もちろん、ボルドーの格付けシャトーやブルゴーニュのプルミエクリュとかをいただくのであればもったいないですが、3000円程度のワインであれば十分においしく飲めるグラスです。

ワインは香りを楽しむものですから、先がつぼまっていて香りを閉じ込めることができるものが一番です。

さらに、グラスはあまり大きいと香りが分散してしまいますし、逆に小さいと香りを引き出せません。

そのためげんこつくらいの大きさの中ぶりのグラスであればすべてのワインに合わせやすいのです。

 

もしあなたが「もう少しいいワインを飲みたいなあ」というときは、ぜひ一段上のグラス(↑は1個2000円程度のグラスです)をご購入ください。

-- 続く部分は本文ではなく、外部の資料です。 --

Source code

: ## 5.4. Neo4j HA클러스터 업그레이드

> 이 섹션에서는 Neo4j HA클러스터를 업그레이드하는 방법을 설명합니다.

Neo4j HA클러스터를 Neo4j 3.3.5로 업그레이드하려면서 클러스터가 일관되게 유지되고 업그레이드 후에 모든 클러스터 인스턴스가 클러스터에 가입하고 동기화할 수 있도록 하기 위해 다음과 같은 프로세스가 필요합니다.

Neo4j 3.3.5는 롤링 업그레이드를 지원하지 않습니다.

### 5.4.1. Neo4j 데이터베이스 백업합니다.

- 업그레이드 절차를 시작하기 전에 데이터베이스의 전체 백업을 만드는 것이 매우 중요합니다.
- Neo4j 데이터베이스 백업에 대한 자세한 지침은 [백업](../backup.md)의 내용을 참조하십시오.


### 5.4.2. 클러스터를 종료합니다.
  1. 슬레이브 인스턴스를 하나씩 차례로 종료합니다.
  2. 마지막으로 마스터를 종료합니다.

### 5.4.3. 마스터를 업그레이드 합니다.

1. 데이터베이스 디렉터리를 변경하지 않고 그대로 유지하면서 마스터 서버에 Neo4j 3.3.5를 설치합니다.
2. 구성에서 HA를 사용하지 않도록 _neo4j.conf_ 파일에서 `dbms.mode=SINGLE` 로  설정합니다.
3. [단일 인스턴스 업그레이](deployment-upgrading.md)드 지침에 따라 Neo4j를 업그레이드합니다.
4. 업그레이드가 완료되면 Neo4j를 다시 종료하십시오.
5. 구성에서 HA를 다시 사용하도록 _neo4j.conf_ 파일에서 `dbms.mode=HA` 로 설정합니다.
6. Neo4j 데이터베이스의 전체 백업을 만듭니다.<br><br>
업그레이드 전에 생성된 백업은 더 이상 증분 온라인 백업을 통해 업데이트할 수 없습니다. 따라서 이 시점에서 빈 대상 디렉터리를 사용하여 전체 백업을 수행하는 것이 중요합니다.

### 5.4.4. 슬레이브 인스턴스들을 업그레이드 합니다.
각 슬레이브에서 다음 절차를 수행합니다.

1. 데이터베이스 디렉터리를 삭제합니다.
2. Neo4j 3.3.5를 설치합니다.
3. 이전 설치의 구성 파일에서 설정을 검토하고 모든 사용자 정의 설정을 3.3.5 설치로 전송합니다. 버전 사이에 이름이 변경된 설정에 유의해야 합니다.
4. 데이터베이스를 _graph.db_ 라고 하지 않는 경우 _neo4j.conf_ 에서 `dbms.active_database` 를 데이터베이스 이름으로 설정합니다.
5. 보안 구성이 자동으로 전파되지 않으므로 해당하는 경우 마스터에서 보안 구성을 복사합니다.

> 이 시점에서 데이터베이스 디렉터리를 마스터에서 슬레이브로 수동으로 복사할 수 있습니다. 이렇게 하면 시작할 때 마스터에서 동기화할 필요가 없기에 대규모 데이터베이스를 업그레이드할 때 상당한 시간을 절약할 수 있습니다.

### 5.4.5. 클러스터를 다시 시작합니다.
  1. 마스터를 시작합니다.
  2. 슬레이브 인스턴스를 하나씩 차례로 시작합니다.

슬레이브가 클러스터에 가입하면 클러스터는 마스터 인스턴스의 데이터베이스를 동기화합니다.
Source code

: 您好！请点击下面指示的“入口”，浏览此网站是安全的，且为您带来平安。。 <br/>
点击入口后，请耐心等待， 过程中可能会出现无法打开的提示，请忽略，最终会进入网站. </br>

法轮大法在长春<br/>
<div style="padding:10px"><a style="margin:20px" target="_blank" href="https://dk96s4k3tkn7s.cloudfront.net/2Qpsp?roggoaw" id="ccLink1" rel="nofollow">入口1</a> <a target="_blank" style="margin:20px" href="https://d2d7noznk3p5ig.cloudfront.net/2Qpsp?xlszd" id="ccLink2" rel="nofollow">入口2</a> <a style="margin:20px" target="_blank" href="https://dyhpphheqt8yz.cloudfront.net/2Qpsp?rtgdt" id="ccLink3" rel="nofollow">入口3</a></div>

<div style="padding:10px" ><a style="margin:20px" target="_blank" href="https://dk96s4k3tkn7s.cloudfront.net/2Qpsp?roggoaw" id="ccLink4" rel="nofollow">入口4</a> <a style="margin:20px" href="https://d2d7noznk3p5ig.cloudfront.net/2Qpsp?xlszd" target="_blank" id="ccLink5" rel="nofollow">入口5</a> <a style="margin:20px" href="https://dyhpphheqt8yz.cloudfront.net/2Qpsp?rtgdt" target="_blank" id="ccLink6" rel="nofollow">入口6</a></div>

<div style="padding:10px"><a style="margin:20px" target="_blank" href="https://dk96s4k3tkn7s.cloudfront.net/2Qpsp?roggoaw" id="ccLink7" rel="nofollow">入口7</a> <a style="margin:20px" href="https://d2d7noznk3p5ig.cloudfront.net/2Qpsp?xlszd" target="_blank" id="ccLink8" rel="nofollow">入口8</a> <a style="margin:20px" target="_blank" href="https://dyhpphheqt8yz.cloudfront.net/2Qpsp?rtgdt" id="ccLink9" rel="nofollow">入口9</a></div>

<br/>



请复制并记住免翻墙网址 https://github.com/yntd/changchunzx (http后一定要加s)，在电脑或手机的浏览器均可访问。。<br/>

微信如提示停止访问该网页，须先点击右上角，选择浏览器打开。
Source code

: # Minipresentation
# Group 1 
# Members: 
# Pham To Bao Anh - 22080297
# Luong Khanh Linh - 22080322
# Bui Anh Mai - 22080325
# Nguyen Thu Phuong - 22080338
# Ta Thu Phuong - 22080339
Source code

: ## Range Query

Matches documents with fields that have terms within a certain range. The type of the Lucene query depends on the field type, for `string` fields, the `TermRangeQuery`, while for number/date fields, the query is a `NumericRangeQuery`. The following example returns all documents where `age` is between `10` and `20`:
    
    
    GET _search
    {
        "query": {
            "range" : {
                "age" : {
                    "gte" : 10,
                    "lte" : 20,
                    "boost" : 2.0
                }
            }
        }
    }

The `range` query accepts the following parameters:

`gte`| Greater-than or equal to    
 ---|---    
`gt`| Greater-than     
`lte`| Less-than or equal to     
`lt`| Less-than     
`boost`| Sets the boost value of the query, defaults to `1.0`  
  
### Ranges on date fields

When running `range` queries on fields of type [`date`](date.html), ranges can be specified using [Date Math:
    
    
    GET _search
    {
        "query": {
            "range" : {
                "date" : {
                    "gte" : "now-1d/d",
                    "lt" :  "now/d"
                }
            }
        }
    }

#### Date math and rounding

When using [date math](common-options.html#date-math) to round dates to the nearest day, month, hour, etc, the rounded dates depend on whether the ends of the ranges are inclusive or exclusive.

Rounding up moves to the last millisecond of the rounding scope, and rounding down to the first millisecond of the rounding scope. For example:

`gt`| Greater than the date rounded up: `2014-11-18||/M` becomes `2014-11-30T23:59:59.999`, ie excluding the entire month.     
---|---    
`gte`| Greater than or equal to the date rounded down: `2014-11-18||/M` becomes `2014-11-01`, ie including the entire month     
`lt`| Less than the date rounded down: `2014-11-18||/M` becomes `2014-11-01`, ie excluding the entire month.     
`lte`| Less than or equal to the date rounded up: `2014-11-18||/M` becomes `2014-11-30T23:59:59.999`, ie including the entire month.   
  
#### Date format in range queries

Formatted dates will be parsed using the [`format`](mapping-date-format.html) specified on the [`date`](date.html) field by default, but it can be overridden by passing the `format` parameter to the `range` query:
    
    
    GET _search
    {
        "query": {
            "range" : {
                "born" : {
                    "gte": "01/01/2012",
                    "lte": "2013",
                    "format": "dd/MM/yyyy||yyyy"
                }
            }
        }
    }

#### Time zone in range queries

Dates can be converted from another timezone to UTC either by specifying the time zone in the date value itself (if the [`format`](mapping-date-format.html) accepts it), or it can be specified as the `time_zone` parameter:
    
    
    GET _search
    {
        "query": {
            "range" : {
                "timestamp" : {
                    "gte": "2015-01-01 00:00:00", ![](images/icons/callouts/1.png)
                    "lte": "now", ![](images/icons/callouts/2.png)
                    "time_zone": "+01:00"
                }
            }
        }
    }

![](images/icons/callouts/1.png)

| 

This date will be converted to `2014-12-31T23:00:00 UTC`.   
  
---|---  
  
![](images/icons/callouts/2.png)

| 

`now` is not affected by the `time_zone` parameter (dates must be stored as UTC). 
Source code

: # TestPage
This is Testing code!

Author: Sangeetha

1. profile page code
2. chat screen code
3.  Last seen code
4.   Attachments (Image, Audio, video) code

ただし、ワイングラスは磨くときにどうしても割れやすく、いきなり1個3000円もするようなグラスを購入すると、最悪な場合初日に割ってしまったなんてことにもなりかねません。

そのためできれば100円均一でいいので何個かそろえて、少し慣れてからいいグラスを買うのがベストでしょう。

 

ワイングラスの種類とその違いについては、

ワイングラスの違いと種類|なぜその形になったの?その根拠は?

をご参考ください。

 

 

保存の仕方

ワインは振動と直射日光、急激な温度変化(特に高温)に弱いです。

このように書くと「そうか、ワインセラーが必要だな・・・」と思う人も多いでしょう。

ただしワインセラーは高額ですし、ご自宅でも場所を取ってしまうのですべての方にとっていい選択だとはいえません。

そのため、もしワインをいただいて、記念日にでも開けてみようという場合は、押し入れの中やタンスの中にでも入れておいてはいかがでしょうか。

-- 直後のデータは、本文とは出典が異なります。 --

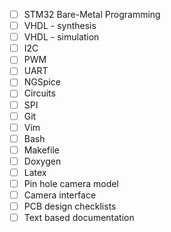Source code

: * [ ] STM32 Bare-Metal Programming
* [ ] VHDL - synthesis
* [ ] VHDL - simulation
* [ ] I2C
* [ ] PWM
* [ ] UART
* [ ] NGSpice
* [ ] Circuits
* [ ] SPI
* [ ] Git
* [ ] Vim
* [ ] Bash
* [ ] Makefile
* [ ] Doxygen
* [ ] Latex
* [ ] Pin hole camera model
* [ ] Camera interface
* [ ] PCB design checklists
* [ ] Text based documentation
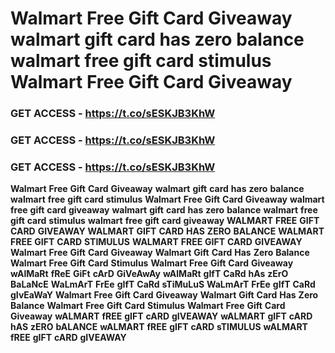 # <strong>Walmart</strong> <strong>Free</strong> <strong>Gift</strong> <strong>Card</strong> <strong>Giveaway</strong> <strong>walmart</strong> <strong>gift</strong> <strong>card</strong> <strong>has</strong> <strong>zero</strong> <strong>balance</strong> <strong>walmart</strong> <strong>free</strong> <strong>gift</strong> <strong>card</strong> <strong>stimulus</strong> <strong>Walmart</strong> <strong>Free</strong> <strong>Gift</strong> <strong>Card</strong> <strong>Giveaway</strong>

### <strong>GET</strong> <strong>ACCESS</strong> <strong>-</strong> <strong>https://t.co/sESKJB3KhW</strong>

### <strong>GET</strong> <strong>ACCESS</strong> <strong>-</strong> <strong>https://t.co/sESKJB3KhW</strong>

### <strong>GET</strong> <strong>ACCESS</strong> <strong>-</strong> <strong>https://t.co/sESKJB3KhW</strong>

<strong>Walmart</strong> <strong>Free</strong> <strong>Gift</strong> <strong>Card</strong> <strong>Giveaway</strong> <strong>walmart</strong> <strong>gift</strong> <strong>card</strong> <strong>has</strong> <strong>zero</strong> <strong>balance</strong> <strong>walmart</strong> <strong>free</strong> <strong>gift</strong> <strong>card</strong> <strong>stimulus</strong> <strong>Walmart</strong> <strong>Free</strong> <strong>Gift</strong> <strong>Card</strong> <strong>Giveaway</strong> <strong>walmart</strong> <strong>free</strong> <strong>gift</strong> <strong>card</strong> <strong>giveaway</strong> <strong>walmart</strong> <strong>gift</strong> <strong>card</strong> <strong>has</strong> <strong>zero</strong> <strong>balance</strong> <strong>walmart</strong> <strong>free</strong> <strong>gift</strong> <strong>card</strong> <strong>stimulus</strong> <strong>walmart</strong> <strong>free</strong> <strong>gift</strong> <strong>card</strong> <strong>giveaway</strong> <strong>WALMART</strong> <strong>FREE</strong> <strong>GIFT</strong> <strong>CARD</strong> <strong>GIVEAWAY</strong> <strong>WALMART</strong> <strong>GIFT</strong> <strong>CARD</strong> <strong>HAS</strong> <strong>ZERO</strong> <strong>BALANCE</strong> <strong>WALMART</strong> <strong>FREE</strong> <strong>GIFT</strong> <strong>CARD</strong> <strong>STIMULUS</strong> <strong>WALMART</strong> <strong>FREE</strong> <strong>GIFT</strong> <strong>CARD</strong> <strong>GIVEAWAY</strong> <strong>Walmart</strong> <strong>Free</strong> <strong>Gift</strong> <strong>Card</strong> <strong>Giveaway</strong> <strong>Walmart</strong> <strong>Gift</strong> <strong>Card</strong> <strong>Has</strong> <strong>Zero</strong> <strong>Balance</strong> <strong>Walmart</strong> <strong>Free</strong> <strong>Gift</strong> <strong>Card</strong> <strong>Stimulus</strong> <strong>Walmart</strong> <strong>Free</strong> <strong>Gift</strong> <strong>Card</strong> <strong>Giveaway</strong> <strong>wAlMaRt</strong> <strong>fReE</strong> <strong>GiFt</strong> <strong>cArD</strong> <strong>GiVeAwAy</strong> <strong>wAlMaRt</strong> <strong>gIfT</strong> <strong>CaRd</strong> <strong>hAs</strong> <strong>zErO</strong> <strong>BaLaNcE</strong> <strong>WaLmArT</strong> <strong>FrEe</strong> <strong>gIfT</strong> <strong>CaRd</strong> <strong>sTiMuLuS</strong> <strong>WaLmArT</strong> <strong>FrEe</strong> <strong>gIfT</strong> <strong>CaRd</strong> <strong>gIvEaWaY</strong> <strong>Walmart</strong> <strong>Free</strong> <strong>Gift</strong> <strong>Card</strong> <strong>Giveaway</strong> <strong>Walmart</strong> <strong>Gift</strong> <strong>Card</strong> <strong>Has</strong> <strong>Zero</strong> <strong>Balance</strong> <strong>Walmart</strong> <strong>Free</strong> <strong>Gift</strong> <strong>Card</strong> <strong>Stimulus</strong> <strong>Walmart</strong> <strong>Free</strong> <strong>Gift</strong> <strong>Card</strong> <strong>Giveaway</strong> <strong>wALMART</strong> <strong>fREE</strong> <strong>gIFT</strong> <strong>cARD</strong> <strong>gIVEAWAY</strong> <strong>wALMART</strong> <strong>gIFT</strong> <strong>cARD</strong> <strong>hAS</strong> <strong>zERO</strong> <strong>bALANCE</strong> <strong>wALMART</strong> <strong>fREE</strong> <strong>gIFT</strong> <strong>cARD</strong> <strong>sTIMULUS</strong> <strong>wALMART</strong> <strong>fREE</strong> <strong>gIFT</strong> <strong>cARD</strong> <strong>gIVEAWAY</strong>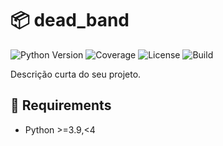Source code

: # 📦 dead_band

![Python Version](https://img.shields.io/badge/python-4-blue.svg)
![Coverage](https://img.shields.io/badge/coverage-100.0%25-brightgreen.svg)
![License](https://img.shields.io/badge/license-MIT-green.svg)
![Build](https://img.shields.io/github/actions/workflow/status/USER/REPO/python-app.yml?branch=main)

Descrição curta do seu projeto.

## 🚀 Requirements

- Python >=3.9,<4


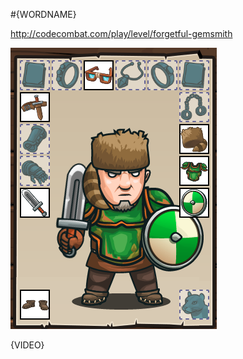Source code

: #{WORDNAME}

http://codecombat.com/play/level/forgetful-gemsmith

![Hero Picture](hero.png?raw=true "Hero Picture")

{VIDEO}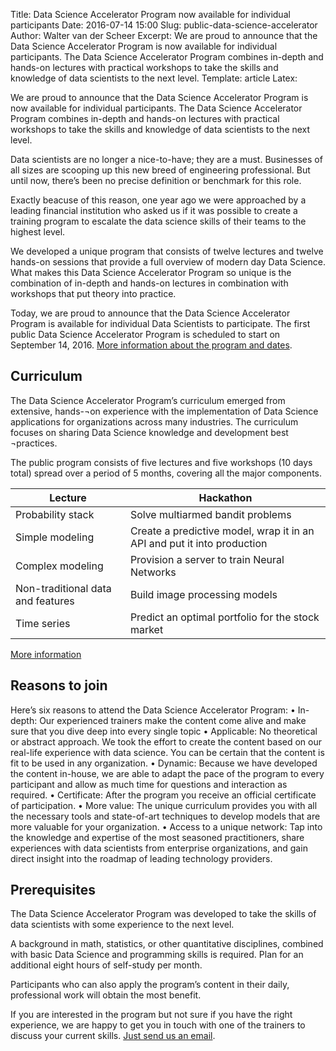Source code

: Title: Data Science Accelerator Program now available for individual participants
Date: 2016-07-14 15:00
Slug: public-data-science-accelerator
Author: Walter van der Scheer
Excerpt: We are proud to announce that the Data Science Accelerator Program is now available for individual participants. The Data Science Accelerator Program combines in-depth and hands-on lectures with practical workshops to take the skills and knowledge of data scientists to the next level.
Template: article
Latex:

<span class="lead">We are proud to announce that the Data Science Accelerator Program is now available for individual participants. The Data Science Accelerator Program combines in-depth and hands-on lectures with practical workshops to take the skills and knowledge of data scientists to the next level.</span>

Data scientists are no longer a nice-to-have; they are a must. Businesses of all sizes are scooping up this new breed of engineering professional. But until now, there’s been no precise definition or benchmark for this role. 

Exactly beacuse of this reason, one year ago we were approached by a leading financial institution who asked us if it was possible to create a training program to escalate the data science skills of their teams to the highest level.

We developed a unique program that consists of twelve lectures and twelve hands-on sessions that provide a full overview of modern day Data Science. What makes this Data Science Accelerator Program so unique is the combination of in-depth and hands-on lectures in combination with workshops that put theory into practice.

Today, we are proud to announce that the Data Science Accelerator Program is available for individual Data Scientists to participate. The first public Data Science Accelerator Program is scheduled to start on September 14, 2016. [More information about the program and dates](https://training.xebia.com/data-science/data-science-accelerator-program/ "Details of Data Science Accelerator Program").

## Curriculum
The Data Science Accelerator Program’s curriculum emerged from extensive, hands-¬on experience with the implementation of Data Science applications for organizations across many industries. The curriculum focuses on sharing Data Science knowledge and development best ¬practices. 

The public program consists of five lectures and five workshops (10 days total) spread over a period of 5 months, covering all the major components.


| Lecture           | Hackathon                          |
|-------------------|------------------------------------|
| Probability stack | Solve multiarmed bandit problems |
| Simple modeling   | Create a predictive model, wrap it in an API and put it into production |
| Complex modeling  | Provision a server to train Neural Networks |
| Non-traditional data and features | Build image processing models |
| Time series       | Predict an optimal portfolio for the stock market |

[More information](https://training.xebia.com/data-science/data-science-accelerator-program/ "Details of Data Science Accelerator Program")

## Reasons to join

Here’s six reasons to attend the Data Science Accelerator Program:
•	In-depth: Our experienced trainers make the content come alive and make sure that you dive deep into every single topic
•	Applicable: No theoretical or abstract approach. We took the effort to create the content based on our real-life experience with data science. You can be certain that the content is fit to be used in any organization. 
•	Dynamic: Because we have developed the content in-house, we are able to adapt the pace of the program to every participant and allow as much time for questions and interaction as required. 
•	Certificate: After the program you receive an official certificate of participation.
•	More value: The unique curriculum provides you with all the necessary tools and state-of-art techniques to develop models that are more valuable for your organization.
•	Access to a unique network: Tap into the knowledge and expertise of the most seasoned practitioners, share experiences with data scientists from enterprise organizations, and gain direct insight into the roadmap of leading technology providers.

## Prerequisites
The Data Science Accelerator Program was developed to take the skills of data scientists with some experience to the next level.

A background in math, statistics, or other quantitative disciplines, combined with basic Data Science and programming skills is required. Plan for an additional eight hours of self-study per month.

Participants who can also apply the program’s content in their daily, professional work will obtain the most benefit.

If you are interested in the program but not sure if you have the right experience, we are happy to get you in touch with one of the trainers to discuss your current skills. [Just send us an email](mailto:signal@godatadriven.com).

特に押し入れの中の布団の中に保管するのはベストかもしれません。

布団は外気の湿気を吸ったり吐いたりしていますし、温度も一定に保たれやすいのです。

ただし、布団の中に置いておいたことを忘れてしまったり、忘れてしまったなんてことにもなりかねません。

それであれば段ボールの適当な大きさのケースに入れて、そのまま押し入れの奥においておくのがベストでしょう。

ちなみに、冷蔵庫で保管するのは絶対に避けたほうがいいでしょう。

冷蔵庫は乾燥しているのでコルクが悪くなってしまい、ワインにとって大事な気密性が失われてしまうのです。

冷蔵庫は冷やす目的の温度調整の時に一晩程度置くのがベストでしょう。

 

 

 

 

赤ワインの飲み方

赤ワインは白ワインと決定的に違うのが、渋みがあって、これが味わいの基礎となっていることです。

そして渋味は冷やせば冷やすほどざらざらした堅い印象になってしまうという特徴があり、これが「赤ワインは常温で」の根拠となっているのです。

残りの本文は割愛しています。